**PROBLEM STATEMENT**:
Return all lines in the material below that contain "location".

——————————

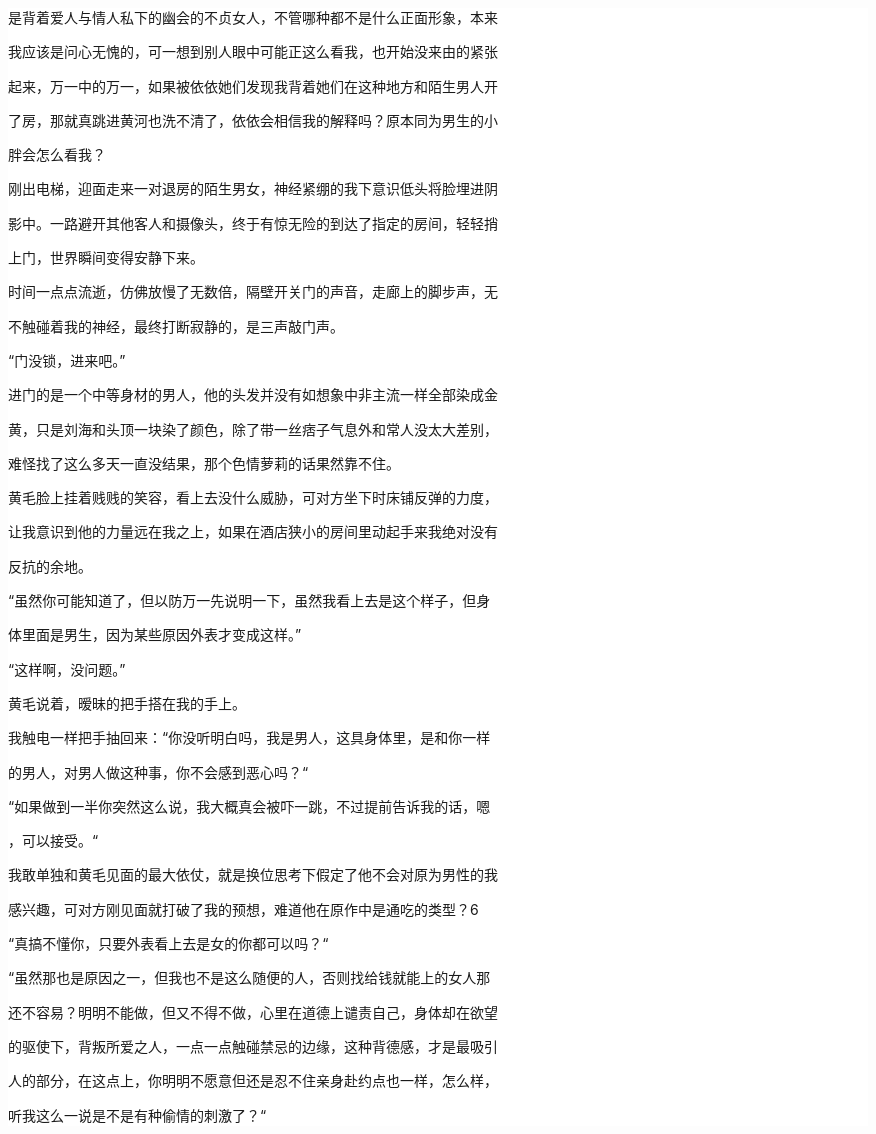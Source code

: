 是背着爱人与情人私下的幽会的不贞女人，不管哪种都不是什么正面形象，本来

我应该是问心无愧的，可一想到别人眼中可能正这么看我，也开始没来由的紧张

起来，万一中的万一，如果被依依她们发现我背着她们在这种地方和陌生男人开

了房，那就真跳进黄河也洗不清了，依依会相信我的解释吗？原本同为男生的小

胖会怎么看我？

刚出电梯，迎面走来一对退房的陌生男女，神经紧绷的我下意识低头将脸埋进阴

影中。一路避开其他客人和摄像头，终于有惊无险的到达了指定的房间，轻轻捎

上门，世界瞬间变得安静下来。

时间一点点流逝，仿佛放慢了无数倍，隔壁开关门的声音，走廊上的脚步声，无

不触碰着我的神经，最终打断寂静的，是三声敲门声。

“门没锁，进来吧。”

进门的是一个中等身材的男人，他的头发并没有如想象中非主流一样全部染成金

黄，只是刘海和头顶一块染了颜色，除了带一丝痞子气息外和常人没太大差别，

难怪找了这么多天一直没结果，那个色情萝莉的话果然靠不住。

黄毛脸上挂着贱贱的笑容，看上去没什么威胁，可对方坐下时床铺反弹的力度，

让我意识到他的力量远在我之上，如果在酒店狭小的房间里动起手来我绝对没有

反抗的余地。

“虽然你可能知道了，但以防万一先说明一下，虽然我看上去是这个样子，但身

体里面是男生，因为某些原因外表才变成这样。”

“这样啊，没问题。”

黄毛说着，暧昧的把手搭在我的手上。

我触电一样把手抽回来：“你没听明白吗，我是男人，这具身体里，是和你一样

的男人，对男人做这种事，你不会感到恶心吗？“

“如果做到一半你突然这么说，我大概真会被吓一跳，不过提前告诉我的话，嗯

，可以接受。“

我敢单独和黄毛见面的最大依仗，就是换位思考下假定了他不会对原为男性的我

感兴趣，可对方刚见面就打破了我的预想，难道他在原作中是通吃的类型？6

“真搞不懂你，只要外表看上去是女的你都可以吗？“

“虽然那也是原因之一，但我也不是这么随便的人，否则找给钱就能上的女人那

还不容易？明明不能做，但又不得不做，心里在道德上谴责自己，身体却在欲望

的驱使下，背叛所爱之人，一点一点触碰禁忌的边缘，这种背德感，才是最吸引

人的部分，在这点上，你明明不愿意但还是忍不住亲身赴约点也一样，怎么样，

听我这么一说是不是有种偷情的刺激了？“
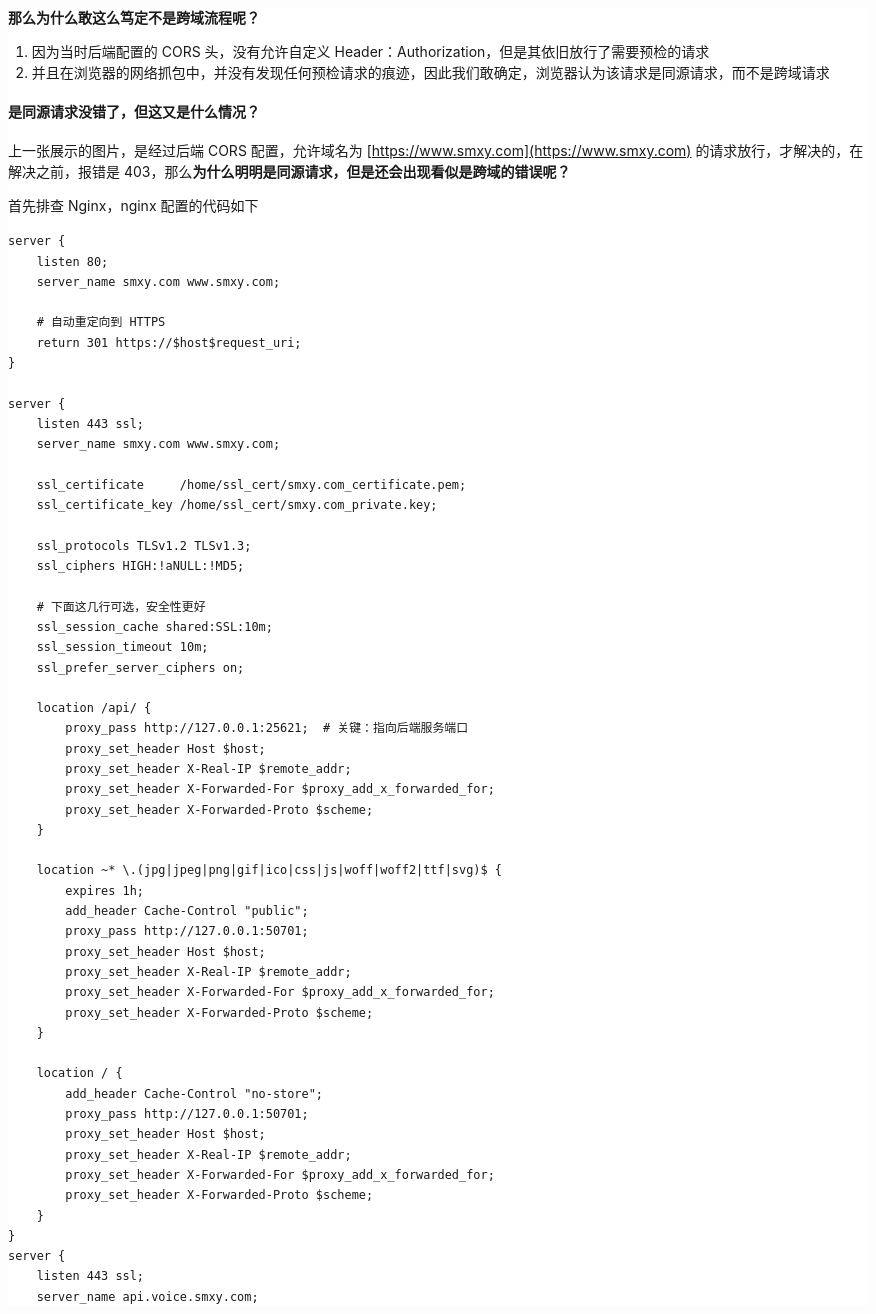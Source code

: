 **那么为什么敢这么笃定不是跨域流程呢？**

1. 因为当时后端配置的 CORS 头，没有允许自定义 Header：Authorization，但是其依旧放行了需要预检的请求
2. 并且在浏览器的网络抓包中，并没有发现任何预检请求的痕迹，因此我们敢确定，浏览器认为该请求是同源请求，而不是跨域请求

#### 是同源请求没错了，但这又是什么情况？

上一张展示的图片，是经过后端 CORS 配置，允许域名为 [https://www.smxy.com](https://www.smxy.com) 的请求放行，才解决的，在解决之前，报错是 403，那么**为什么明明是同源请求，但是还会出现看似是跨域的错误呢？**

首先排查 Nginx，nginx 配置的代码如下

```nginx
server {
    listen 80;
    server_name smxy.com www.smxy.com;

    # 自动重定向到 HTTPS
    return 301 https://$host$request_uri;
}

server {
    listen 443 ssl;
    server_name smxy.com www.smxy.com;

    ssl_certificate     /home/ssl_cert/smxy.com_certificate.pem;
    ssl_certificate_key /home/ssl_cert/smxy.com_private.key;

    ssl_protocols TLSv1.2 TLSv1.3;
    ssl_ciphers HIGH:!aNULL:!MD5;

    # 下面这几行可选，安全性更好
    ssl_session_cache shared:SSL:10m;
    ssl_session_timeout 10m;
    ssl_prefer_server_ciphers on;
    
    location /api/ {
        proxy_pass http://127.0.0.1:25621;  # 关键：指向后端服务端口
        proxy_set_header Host $host;
        proxy_set_header X-Real-IP $remote_addr;
        proxy_set_header X-Forwarded-For $proxy_add_x_forwarded_for;
        proxy_set_header X-Forwarded-Proto $scheme;
    }

    location ~* \.(jpg|jpeg|png|gif|ico|css|js|woff|woff2|ttf|svg)$ {
        expires 1h;
        add_header Cache-Control "public";
        proxy_pass http://127.0.0.1:50701;
        proxy_set_header Host $host;
        proxy_set_header X-Real-IP $remote_addr;
        proxy_set_header X-Forwarded-For $proxy_add_x_forwarded_for;
        proxy_set_header X-Forwarded-Proto $scheme;
    }

    location / {
        add_header Cache-Control "no-store";
        proxy_pass http://127.0.0.1:50701;
        proxy_set_header Host $host;
        proxy_set_header X-Real-IP $remote_addr;
        proxy_set_header X-Forwarded-For $proxy_add_x_forwarded_for;
        proxy_set_header X-Forwarded-Proto $scheme;
    }
}
server {
    listen 443 ssl;
    server_name api.voice.smxy.com;
```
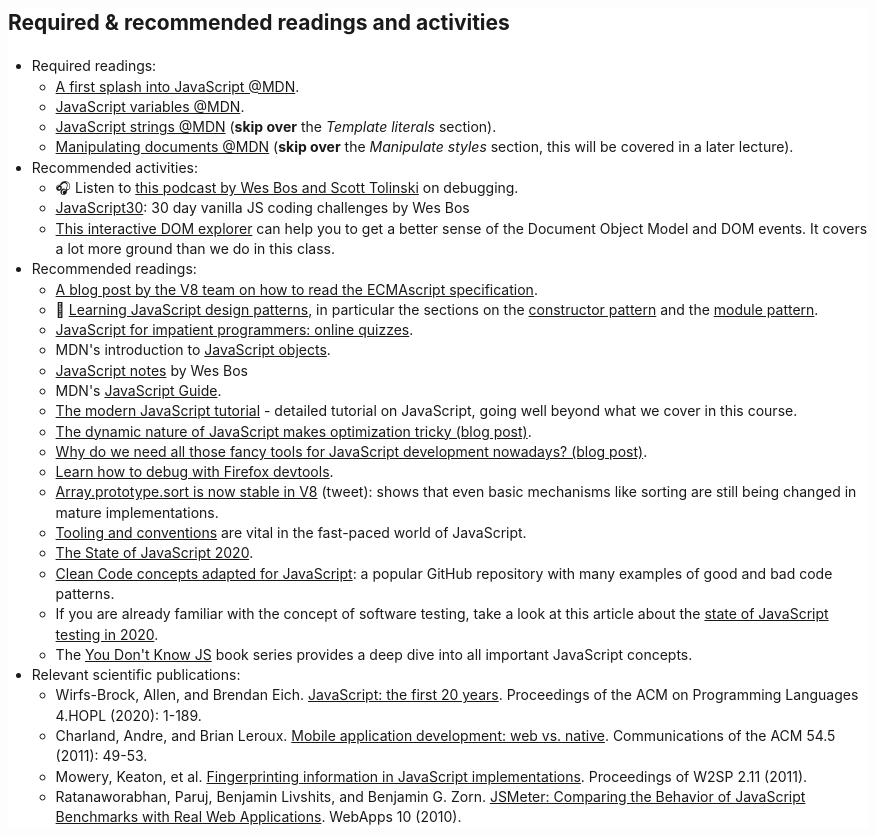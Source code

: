 ## Required & recommended readings and activities

- Required readings:
  - [A first splash into JavaScript @MDN](https://developer.mozilla.org/en-US/docs/Learn/JavaScript/First_steps/A_first_splash).
  - [JavaScript variables @MDN](https://developer.mozilla.org/en-US/docs/Learn/JavaScript/First_steps/Variables).
  - [JavaScript strings @MDN](https://developer.mozilla.org/en-US/docs/Learn/JavaScript/First_steps/Strings) (**skip over** the _Template literals_ section).
  - [Manipulating documents @MDN](https://developer.mozilla.org/en-US/docs/Learn/JavaScript/Client-side_web_APIs/Manipulating_documents) (**skip over** the _Manipulate styles_ section, this will be covered in a later lecture).
- Recommended activities:
  - :headphones: Listen to [this podcast by Wes Bos and Scott Tolinski](https://syntax.fm/show/047/how-to-get-better-at-debugging) on debugging.
  - [JavaScript30](https://javascript30.com/): 30 day vanilla JS coding challenges by Wes Bos
  - [This interactive DOM explorer](https://domevents.dev/) can help you to get a better sense of the Document Object Model and DOM events. It covers a lot more ground than we do in this class.
- Recommended readings:
  - [A blog post by the V8 team on how to read the ECMAscript specification](https://v8.dev/blog/understanding-ecmascript-part-1).
  - :closed_book: [Learning JavaScript design patterns](https://addyosmani.com/resources/essentialjsdesignpatterns/book/), in particular the sections on the [constructor pattern](http://addyosmani.com/resources/essentialjsdesignpatterns/book/#constructorpatternjavascript) and the [module pattern](http://addyosmani.com/resources/essentialjsdesignpatterns/book/#modulepatternjavascript).
  - [JavaScript for impatient programmers: online quizzes](https://exploringjs.com/impatient-js/quiz/).
  - MDN's introduction to [JavaScript objects](https://developer.mozilla.org/en-US/docs/Learn/JavaScript/Objects).
  - [JavaScript notes](https://wesbos.com/javascript) by Wes Bos
  - MDN's [JavaScript Guide](https://developer.mozilla.org/en-US/docs/Web/JavaScript/Guide).
  - [The modern JavaScript tutorial](https://javascript.info/) - detailed tutorial on JavaScript, going well beyond what we cover in this course.
  - [The dynamic nature of JavaScript makes optimization tricky (blog post)](https://v8project.blogspot.com/2017/09/elements-kinds-in-v8.html).
  - [Why do we need all those fancy tools for JavaScript development nowadays? (blog post)](https://medium.com/the-node-js-collection/modern-javascript-explained-for-dinosaurs-f695e9747b70).
  - [Learn how to debug with Firefox devtools](https://mozilladevelopers.github.io/playground/debugger).
  - [Array.prototype.sort is now stable in V8](https://twitter.com/mathias/status/1036626116654637057) (tweet): shows that even basic mechanisms like sorting are still being changed in mature implementations.
  - [Tooling and conventions](https://twitter.com/manucorporat/status/1037370271286657024) are vital in the fast-paced world of JavaScript.
  - [The State of JavaScript 2020](https://2020.stateofjs.com/en-US/).
  - [Clean Code concepts adapted for JavaScript](https://github.com/ryanmcdermott/clean-code-javascript): a popular GitHub repository with many examples of good and bad code patterns.
  - If you are already familiar with the concept of software testing, take a look at this article about the [state of JavaScript testing in 2020](https://medium.com/welldone-software/an-overview-of-javascript-testing-7ce7298b9870).
  - The [You Don't Know JS](https://github.com/getify/You-Dont-Know-JS/blob/1st-ed/README.md) book series provides a deep dive into all important JavaScript concepts.
- Relevant scientific publications:
  - Wirfs-Brock, Allen, and Brendan Eich. [JavaScript: the first 20 years](https://doi.org/10.1145/3386327). Proceedings of the ACM on Programming Languages 4.HOPL (2020): 1-189.
  - Charland, Andre, and Brian Leroux. [Mobile application development: web vs. native](https://queue.acm.org/detail.cfm?id=1968203). Communications of the ACM 54.5 (2011): 49-53.
  - Mowery, Keaton, et al. [Fingerprinting information in JavaScript implementations](https://hovav.net/ucsd/dist/jspriv.pdf). Proceedings of W2SP 2.11 (2011).
  - Ratanaworabhan, Paruj, Benjamin Livshits, and Benjamin G. Zorn. [JSMeter: Comparing the Behavior of JavaScript Benchmarks with Real Web Applications](https://www.cpe.ku.ac.th/~paruj/papers/webapps10.pdf). WebApps 10 (2010).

——————————

**ANSWER SECTION**:
    location /api/ {
    location ~* \.(jpg|jpeg|png|gif|ico|css|js|woff|woff2|ttf|svg)$ {
    location / {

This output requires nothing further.